From the entries that follow, pick out all lines holding "circ".

·····

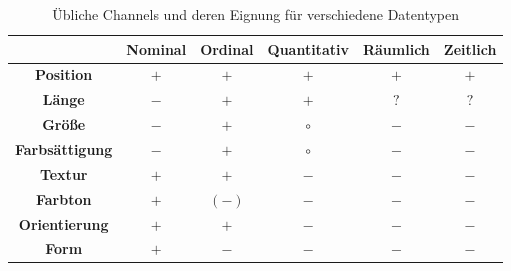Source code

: 			\begin{table}
				\centering
				\begin{tabular}{c|ccccc}
					\toprule
					                       & \textbf{Nominal} & \textbf{Ordinal} & \textbf{Quantitativ} & \textbf{Räumlich} & \textbf{Zeitlich} \\ \midrule
					\textbf{Position}      & \(+\)            & \(+\)            & \(+\)                & \(+\)             & \(+\)             \\
					\textbf{Länge}         & \(-\)            & \(+\)            & \(+\)                & \(?\)             & \(?\)             \\
					\textbf{Größe}         & \(-\)            & \(+\)            & \(\circ\)            & \(-\)             & \(-\)             \\
					\textbf{Farbsättigung} & \(-\)            & \(+\)            & \(\circ\)            & \(-\)             & \(-\)             \\
					\textbf{Textur}        & \(+\)            & \(+\)            & \(-\)                & \(-\)             & \(-\)             \\
					\textbf{Farbton}       & \(+\)            & \((-)\)          & \(-\)                & \(-\)             & \(-\)             \\
					\textbf{Orientierung}  & \(+\)            & \(+\)            & \(-\)                & \(-\)             & \(-\)             \\
					\textbf{Form}          & \(+\)            & \(-\)            & \(-\)                & \(-\)             & \(-\)             \\ \bottomrule
				\end{tabular}
				\caption{Übliche Channels und deren Eignung für verschiedene Datentypen}
				\label{tab:channelsDatentypen}
			\end{table}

·····

▸ **Exercise solution**
					\textbf{Größe}         & \(-\)            & \(+\)            & \(\circ\)            & \(-\)             & \(-\)             \\
					\textbf{Farbsättigung} & \(-\)            & \(+\)            & \(\circ\)            & \(-\)             & \(-\)             \\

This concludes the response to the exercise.